[Stored data]
┏━━

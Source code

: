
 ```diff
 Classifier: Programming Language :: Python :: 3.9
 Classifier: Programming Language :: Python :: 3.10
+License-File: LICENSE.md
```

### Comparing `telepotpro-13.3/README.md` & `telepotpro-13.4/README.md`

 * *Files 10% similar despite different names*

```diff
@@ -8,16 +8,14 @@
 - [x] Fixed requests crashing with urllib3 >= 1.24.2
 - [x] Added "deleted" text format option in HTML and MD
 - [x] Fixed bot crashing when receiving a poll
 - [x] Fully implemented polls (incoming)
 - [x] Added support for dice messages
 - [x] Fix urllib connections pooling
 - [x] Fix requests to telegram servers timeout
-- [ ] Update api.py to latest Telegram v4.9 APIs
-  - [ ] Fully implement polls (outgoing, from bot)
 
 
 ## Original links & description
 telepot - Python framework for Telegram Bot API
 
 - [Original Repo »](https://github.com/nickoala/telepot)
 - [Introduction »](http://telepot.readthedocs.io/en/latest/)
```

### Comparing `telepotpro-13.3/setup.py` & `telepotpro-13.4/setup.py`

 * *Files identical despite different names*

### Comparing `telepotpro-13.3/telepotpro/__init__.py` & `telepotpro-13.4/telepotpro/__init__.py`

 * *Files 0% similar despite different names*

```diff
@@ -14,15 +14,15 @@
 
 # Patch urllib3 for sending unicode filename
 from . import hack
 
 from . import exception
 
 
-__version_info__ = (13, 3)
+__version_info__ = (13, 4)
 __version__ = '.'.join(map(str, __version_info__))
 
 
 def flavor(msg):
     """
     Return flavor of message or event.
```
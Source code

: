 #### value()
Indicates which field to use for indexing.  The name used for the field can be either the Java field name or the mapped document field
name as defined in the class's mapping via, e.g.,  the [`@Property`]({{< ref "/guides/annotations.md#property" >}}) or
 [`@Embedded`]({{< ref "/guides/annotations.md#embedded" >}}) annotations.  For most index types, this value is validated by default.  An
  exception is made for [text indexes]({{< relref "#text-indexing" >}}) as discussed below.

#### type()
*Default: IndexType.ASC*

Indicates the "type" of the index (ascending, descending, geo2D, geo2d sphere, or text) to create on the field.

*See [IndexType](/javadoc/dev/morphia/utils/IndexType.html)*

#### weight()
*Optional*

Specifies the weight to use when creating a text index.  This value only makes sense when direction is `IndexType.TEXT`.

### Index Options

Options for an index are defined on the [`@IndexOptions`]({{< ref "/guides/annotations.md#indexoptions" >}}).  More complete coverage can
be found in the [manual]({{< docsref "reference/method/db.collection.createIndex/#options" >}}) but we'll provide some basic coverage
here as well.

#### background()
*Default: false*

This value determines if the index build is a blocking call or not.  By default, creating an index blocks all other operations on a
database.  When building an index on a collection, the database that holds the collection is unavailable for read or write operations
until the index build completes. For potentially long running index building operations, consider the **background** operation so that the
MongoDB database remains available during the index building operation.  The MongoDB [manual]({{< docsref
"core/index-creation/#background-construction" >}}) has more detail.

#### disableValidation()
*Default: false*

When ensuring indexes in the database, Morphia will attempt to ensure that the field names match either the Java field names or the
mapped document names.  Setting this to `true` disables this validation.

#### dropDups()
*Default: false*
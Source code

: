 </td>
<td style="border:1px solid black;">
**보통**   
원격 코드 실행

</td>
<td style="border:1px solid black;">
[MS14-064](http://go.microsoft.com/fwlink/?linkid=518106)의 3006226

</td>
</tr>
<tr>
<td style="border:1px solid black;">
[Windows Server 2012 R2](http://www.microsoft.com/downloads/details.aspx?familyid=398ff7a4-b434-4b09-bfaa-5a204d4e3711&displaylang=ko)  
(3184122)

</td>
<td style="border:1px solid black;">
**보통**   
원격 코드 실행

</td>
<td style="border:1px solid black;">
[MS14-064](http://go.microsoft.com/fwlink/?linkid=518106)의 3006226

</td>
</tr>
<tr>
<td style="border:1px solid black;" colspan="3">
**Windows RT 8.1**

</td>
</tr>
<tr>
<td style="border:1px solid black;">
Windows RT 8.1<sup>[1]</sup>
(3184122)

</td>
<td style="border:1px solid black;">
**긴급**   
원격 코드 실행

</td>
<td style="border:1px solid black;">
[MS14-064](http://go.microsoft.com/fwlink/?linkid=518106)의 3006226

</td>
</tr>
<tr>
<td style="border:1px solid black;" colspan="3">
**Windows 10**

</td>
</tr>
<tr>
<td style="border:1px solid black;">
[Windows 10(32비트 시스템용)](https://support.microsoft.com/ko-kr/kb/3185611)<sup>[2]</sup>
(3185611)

┗━━

▶ Requirement: I would like you to return every entry exactly, with nothing changed.

▶ Reply to the task:
Source code

:
 ```diff
 Classifier: Programming Language :: Python :: 3.9
 Classifier: Programming Language :: Python :: 3.10
+License-File: LICENSE.md
```

### Comparing `telepotpro-13.3/README.md` & `telepotpro-13.4/README.md`

 * *Files 10% similar despite different names*

```diff
@@ -8,16 +8,14 @@
 - [x] Fixed requests crashing with urllib3 >= 1.24.2
 - [x] Added "deleted" text format option in HTML and MD
 - [x] Fixed bot crashing when receiving a poll
 - [x] Fully implemented polls (incoming)
 - [x] Added support for dice messages
 - [x] Fix urllib connections pooling
 - [x] Fix requests to telegram servers timeout
-- [ ] Update api.py to latest Telegram v4.9 APIs
-  - [ ] Fully implement polls (outgoing, from bot)
 
 
 ## Original links & description
 telepot - Python framework for Telegram Bot API
 
 - [Original Repo »](https://github.com/nickoala/telepot)
 - [Introduction »](http://telepot.readthedocs.io/en/latest/)
```

### Comparing `telepotpro-13.3/setup.py` & `telepotpro-13.4/setup.py`

 * *Files identical despite different names*

### Comparing `telepotpro-13.3/telepotpro/__init__.py` & `telepotpro-13.4/telepotpro/__init__.py`

 * *Files 0% similar despite different names*

```diff
@@ -14,15 +14,15 @@
 
 # Patch urllib3 for sending unicode filename
 from . import hack
 
 from . import exception
 
 
-__version_info__ = (13, 3)
+__version_info__ = (13, 4)
 __version__ = '.'.join(map(str, __version_info__))
 
 
 def flavor(msg):
     """
     Return flavor of message or event.
```
Source code

: #### value()
Indicates which field to use for indexing.  The name used for the field can be either the Java field name or the mapped document field
name as defined in the class's mapping via, e.g.,  the [`@Property`]({{< ref "/guides/annotations.md#property" >}}) or
 [`@Embedded`]({{< ref "/guides/annotations.md#embedded" >}}) annotations.  For most index types, this value is validated by default.  An
  exception is made for [text indexes]({{< relref "#text-indexing" >}}) as discussed below.

#### type()
*Default: IndexType.ASC*

Indicates the "type" of the index (ascending, descending, geo2D, geo2d sphere, or text) to create on the field.

*See [IndexType](/javadoc/dev/morphia/utils/IndexType.html)*

#### weight()
*Optional*

Specifies the weight to use when creating a text index.  This value only makes sense when direction is `IndexType.TEXT`.

### Index Options

Options for an index are defined on the [`@IndexOptions`]({{< ref "/guides/annotations.md#indexoptions" >}}).  More complete coverage can
be found in the [manual]({{< docsref "reference/method/db.collection.createIndex/#options" >}}) but we'll provide some basic coverage
here as well.

#### background()
*Default: false*

This value determines if the index build is a blocking call or not.  By default, creating an index blocks all other operations on a
database.  When building an index on a collection, the database that holds the collection is unavailable for read or write operations
until the index build completes. For potentially long running index building operations, consider the **background** operation so that the
MongoDB database remains available during the index building operation.  The MongoDB [manual]({{< docsref
"core/index-creation/#background-construction" >}}) has more detail.

#### disableValidation()
*Default: false*

When ensuring indexes in the database, Morphia will attempt to ensure that the field names match either the Java field names or the
mapped document names.  Setting this to `true` disables this validation.

#### dropDups()
*Default: false*
Source code

: </td>
<td style="border:1px solid black;">
**보통**   
원격 코드 실행

</td>
<td style="border:1px solid black;">
[MS14-064](http://go.microsoft.com/fwlink/?linkid=518106)의 3006226

</td>
</tr>
<tr>
<td style="border:1px solid black;">
[Windows Server 2012 R2](http://www.microsoft.com/downloads/details.aspx?familyid=398ff7a4-b434-4b09-bfaa-5a204d4e3711&displaylang=ko)  
(3184122)

</td>
<td style="border:1px solid black;">
**보통**   
원격 코드 실행

</td>
<td style="border:1px solid black;">
[MS14-064](http://go.microsoft.com/fwlink/?linkid=518106)의 3006226

</td>
</tr>
<tr>
<td style="border:1px solid black;" colspan="3">
**Windows RT 8.1**

</td>
</tr>
<tr>
<td style="border:1px solid black;">
Windows RT 8.1<sup>[1]</sup>
(3184122)

</td>
<td style="border:1px solid black;">
**긴급**   
원격 코드 실행

</td>
<td style="border:1px solid black;">
[MS14-064](http://go.microsoft.com/fwlink/?linkid=518106)의 3006226

</td>
</tr>
<tr>
<td style="border:1px solid black;" colspan="3">
**Windows 10**

</td>
</tr>
<tr>
<td style="border:1px solid black;">
[Windows 10(32비트 시스템용)](https://support.microsoft.com/ko-kr/kb/3185611)<sup>[2]</sup>
(3185611)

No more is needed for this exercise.